I implemented this for the buttons. Buttons A and B shift the tile used in the smiley face. The game looks for the address where the smiley tile is stored, loads the new value (LDA, remember?), and saves it (STA!) to that address. You can do even more. Change colors or even flip the sprite horizontally or vertically. Once you learn how to do this, you'll be able to control a character or manipulate other objects on the screen. Or even spawn a projectile, or jump, and more!

I wrote an "addScore" function that loads the value 10, adds it to the current score, saves the result, and then updates the score HUD. It triggers only when the select button is being pressed. BUT, if I were developing a shmup, this function would add X amount of points every time an enemy was destroyed. Or, say, picking up a power up would simply call that same "addScore" function. No need to contradict yourself!

This is what astonished me the most about this console. You'd think storing a score would be simple. Just add up the numbers, right? 22 + 24 = 46, correct? But things are much trickier with this console. The NES doesn't really "understand" the numbers in the usual way. Well, it DOES understand them, but when it comes to putting then on screen, it works more like a car speedometer. Nintendo had to cut decimal mode from the console due to legal reasons. Even developers back then hated it.
Displaying a score up to 999'999 requires 6 bytes. 6 digits.
Since we only have a single digit per tile (this time it's a background tile, not a sprite one), you gotta do something weird.
If a single tile goes past "9", it will reset back to 0, and bump the digit to the left of it.

So, it will appear as "10" on screen. But all it's doing is something like:

(This tile represents nothing) (This tile represents 9) = 9
Adds 1 point
(This tile represents 1) (This tile represents 0) = 10

Without that, the NES would take things too literally, and it would keep shifting these tiles to like:

(This digit is 0) (This digit is 9) = 9 on screen
Adds 1 point
(This digit is 0) (This digit is A) = A on screen (the NES understands it as the tile to the right of the tile representing "9," so it displays the tile with the letter "A" on screen)

Do that enough times and you will end up displaying all the tiles until you reach $FF and then from $FF to $00 again.

Now finally, the audio was the easiest part. All I did was download FamiTone 2's library online, put it in my project's files, then import it with the .import command. Now, I can call all songs I've exported directly from Famitracker to the game. I've only imported 2 of them. One from Dr. Mario, and another from that game that more meets the eye.

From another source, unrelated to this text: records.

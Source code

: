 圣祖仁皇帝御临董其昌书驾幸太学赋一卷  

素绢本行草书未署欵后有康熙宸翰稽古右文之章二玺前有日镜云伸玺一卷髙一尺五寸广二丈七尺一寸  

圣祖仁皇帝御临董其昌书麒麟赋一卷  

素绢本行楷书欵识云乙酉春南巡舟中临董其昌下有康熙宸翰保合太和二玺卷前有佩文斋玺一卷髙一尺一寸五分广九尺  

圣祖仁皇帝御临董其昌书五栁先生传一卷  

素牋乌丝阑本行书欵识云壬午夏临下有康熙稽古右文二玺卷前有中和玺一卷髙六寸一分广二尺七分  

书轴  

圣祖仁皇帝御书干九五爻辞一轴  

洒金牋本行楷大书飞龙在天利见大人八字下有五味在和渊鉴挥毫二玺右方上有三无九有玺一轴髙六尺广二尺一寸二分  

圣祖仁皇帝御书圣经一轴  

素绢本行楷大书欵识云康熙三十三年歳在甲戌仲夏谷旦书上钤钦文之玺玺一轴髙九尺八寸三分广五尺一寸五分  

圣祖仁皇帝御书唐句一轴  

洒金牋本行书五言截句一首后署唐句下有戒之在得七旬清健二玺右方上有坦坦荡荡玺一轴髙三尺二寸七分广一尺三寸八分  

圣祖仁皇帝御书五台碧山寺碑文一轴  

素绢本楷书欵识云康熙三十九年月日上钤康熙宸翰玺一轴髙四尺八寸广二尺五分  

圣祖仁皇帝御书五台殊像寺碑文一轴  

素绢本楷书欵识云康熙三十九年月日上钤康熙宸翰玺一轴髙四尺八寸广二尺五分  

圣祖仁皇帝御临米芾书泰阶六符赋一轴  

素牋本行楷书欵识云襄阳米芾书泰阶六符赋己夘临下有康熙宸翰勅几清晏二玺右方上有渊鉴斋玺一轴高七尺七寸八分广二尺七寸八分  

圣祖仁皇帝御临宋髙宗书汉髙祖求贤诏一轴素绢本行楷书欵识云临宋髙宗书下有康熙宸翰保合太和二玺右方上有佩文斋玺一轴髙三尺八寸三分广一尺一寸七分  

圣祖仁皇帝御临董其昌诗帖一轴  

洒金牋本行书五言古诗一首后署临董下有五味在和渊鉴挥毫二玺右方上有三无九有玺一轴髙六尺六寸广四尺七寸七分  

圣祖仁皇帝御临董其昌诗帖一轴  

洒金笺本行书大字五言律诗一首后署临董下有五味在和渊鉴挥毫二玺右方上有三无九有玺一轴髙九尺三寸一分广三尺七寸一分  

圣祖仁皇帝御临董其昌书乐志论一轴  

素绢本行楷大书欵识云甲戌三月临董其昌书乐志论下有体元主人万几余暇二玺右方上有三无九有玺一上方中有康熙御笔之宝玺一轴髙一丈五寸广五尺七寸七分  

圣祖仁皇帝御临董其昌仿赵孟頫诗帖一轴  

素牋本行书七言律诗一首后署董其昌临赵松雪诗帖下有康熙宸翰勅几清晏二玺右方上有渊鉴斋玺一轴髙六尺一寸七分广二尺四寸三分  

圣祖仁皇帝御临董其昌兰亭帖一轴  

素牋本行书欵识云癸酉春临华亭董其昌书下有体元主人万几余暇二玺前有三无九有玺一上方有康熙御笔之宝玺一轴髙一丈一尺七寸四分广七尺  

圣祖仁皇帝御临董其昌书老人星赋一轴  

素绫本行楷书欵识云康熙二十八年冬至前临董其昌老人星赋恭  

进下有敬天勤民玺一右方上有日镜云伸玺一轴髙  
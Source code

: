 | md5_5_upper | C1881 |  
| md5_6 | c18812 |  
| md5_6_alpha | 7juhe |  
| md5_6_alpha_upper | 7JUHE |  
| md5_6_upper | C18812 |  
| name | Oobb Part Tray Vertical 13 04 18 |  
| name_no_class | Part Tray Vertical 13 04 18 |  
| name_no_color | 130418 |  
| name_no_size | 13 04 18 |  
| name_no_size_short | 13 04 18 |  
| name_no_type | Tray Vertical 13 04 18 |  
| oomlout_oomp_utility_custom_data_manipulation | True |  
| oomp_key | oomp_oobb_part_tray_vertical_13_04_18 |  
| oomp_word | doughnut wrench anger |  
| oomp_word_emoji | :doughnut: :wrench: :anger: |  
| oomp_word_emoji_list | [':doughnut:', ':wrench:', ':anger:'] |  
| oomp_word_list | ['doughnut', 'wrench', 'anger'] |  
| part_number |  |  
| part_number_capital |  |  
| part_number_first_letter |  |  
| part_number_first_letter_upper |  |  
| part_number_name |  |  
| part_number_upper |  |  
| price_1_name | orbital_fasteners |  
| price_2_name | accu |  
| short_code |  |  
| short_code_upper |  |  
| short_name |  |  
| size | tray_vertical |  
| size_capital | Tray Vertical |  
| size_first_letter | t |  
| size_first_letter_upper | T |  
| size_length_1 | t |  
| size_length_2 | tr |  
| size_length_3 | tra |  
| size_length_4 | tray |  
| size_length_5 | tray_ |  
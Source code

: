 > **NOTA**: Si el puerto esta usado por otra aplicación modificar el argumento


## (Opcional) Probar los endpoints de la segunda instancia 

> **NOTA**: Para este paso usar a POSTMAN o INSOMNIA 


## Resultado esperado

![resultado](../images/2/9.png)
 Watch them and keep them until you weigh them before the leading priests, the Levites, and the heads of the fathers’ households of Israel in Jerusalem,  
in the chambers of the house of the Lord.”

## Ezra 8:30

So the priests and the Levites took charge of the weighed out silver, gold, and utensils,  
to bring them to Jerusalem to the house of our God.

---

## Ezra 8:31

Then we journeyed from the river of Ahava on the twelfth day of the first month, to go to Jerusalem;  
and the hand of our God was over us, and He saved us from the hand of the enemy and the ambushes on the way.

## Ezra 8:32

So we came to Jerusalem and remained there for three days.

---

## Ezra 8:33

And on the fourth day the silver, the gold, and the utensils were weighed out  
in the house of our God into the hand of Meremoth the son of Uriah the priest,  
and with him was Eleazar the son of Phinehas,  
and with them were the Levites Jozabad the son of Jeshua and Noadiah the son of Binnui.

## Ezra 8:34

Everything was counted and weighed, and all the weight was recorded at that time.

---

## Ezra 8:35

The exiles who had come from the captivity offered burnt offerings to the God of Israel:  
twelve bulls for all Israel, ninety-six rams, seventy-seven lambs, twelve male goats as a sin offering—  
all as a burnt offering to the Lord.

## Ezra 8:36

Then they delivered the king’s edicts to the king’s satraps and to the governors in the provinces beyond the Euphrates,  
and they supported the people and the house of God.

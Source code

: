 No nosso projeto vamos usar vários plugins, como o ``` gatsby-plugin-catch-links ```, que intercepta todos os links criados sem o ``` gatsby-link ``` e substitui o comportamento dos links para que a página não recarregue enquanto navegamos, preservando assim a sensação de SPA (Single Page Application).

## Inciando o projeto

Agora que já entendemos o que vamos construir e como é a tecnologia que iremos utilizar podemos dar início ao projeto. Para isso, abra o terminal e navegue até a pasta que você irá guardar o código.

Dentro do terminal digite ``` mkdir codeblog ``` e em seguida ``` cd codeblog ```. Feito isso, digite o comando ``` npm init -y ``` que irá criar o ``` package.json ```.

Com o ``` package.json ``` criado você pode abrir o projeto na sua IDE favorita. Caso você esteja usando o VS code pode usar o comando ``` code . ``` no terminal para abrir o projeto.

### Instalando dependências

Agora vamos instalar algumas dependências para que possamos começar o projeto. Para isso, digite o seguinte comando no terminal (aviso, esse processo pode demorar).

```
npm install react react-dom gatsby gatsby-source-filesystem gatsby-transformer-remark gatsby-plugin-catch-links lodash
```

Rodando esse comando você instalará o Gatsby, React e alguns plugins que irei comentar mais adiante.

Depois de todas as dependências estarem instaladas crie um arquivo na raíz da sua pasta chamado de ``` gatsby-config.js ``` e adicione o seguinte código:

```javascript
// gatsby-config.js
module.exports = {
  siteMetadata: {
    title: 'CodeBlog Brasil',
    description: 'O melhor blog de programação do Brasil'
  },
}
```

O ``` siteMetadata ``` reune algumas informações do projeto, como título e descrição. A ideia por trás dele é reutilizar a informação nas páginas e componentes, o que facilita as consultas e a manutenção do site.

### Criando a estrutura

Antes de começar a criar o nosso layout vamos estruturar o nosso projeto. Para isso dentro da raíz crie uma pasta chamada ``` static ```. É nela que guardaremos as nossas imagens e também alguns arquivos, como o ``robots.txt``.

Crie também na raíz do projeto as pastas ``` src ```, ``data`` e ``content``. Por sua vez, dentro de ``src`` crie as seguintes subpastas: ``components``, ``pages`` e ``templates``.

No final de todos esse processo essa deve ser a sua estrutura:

When I press start, it calls the other song and runs it.
All I have to do is compose (I haven't done it yet lol) export it as a .txt file, import it to txt2data so it turns into a .s file. The .s file is imported in the project, and now you can play each song from anywhere in the ROM. From what I have seen, nsf2data is used to export sound effects. The rule is the still the same for sound effects. Export it as a .s, import it, then call it from inside the game.

This thing proves that the hardware does work. The sprite moves, the score does update when I press select, the start button swaps songs, and it runs at 60FPS in a valid ROM. Now, it isn't fun. But from what I've done up until now, there's just a lot of lines of code. I need to split this between multiple .asm files, each one doing only one function. Later, I probably need to learn how to code backgrounds, collisions, horizontal or vertical scrolling...
Oh well, I at least know that the NES has two/four "screens" (they're called nametables, actually) and I have to update them while they're off-screen.
Like here, Do you see this? The title screen is already "on screen," but the NES' PPUSCROLL makes it seem like this game's title screen is moving from left to right. The same counts for any other game. There's so many other things I could try... Maybe later.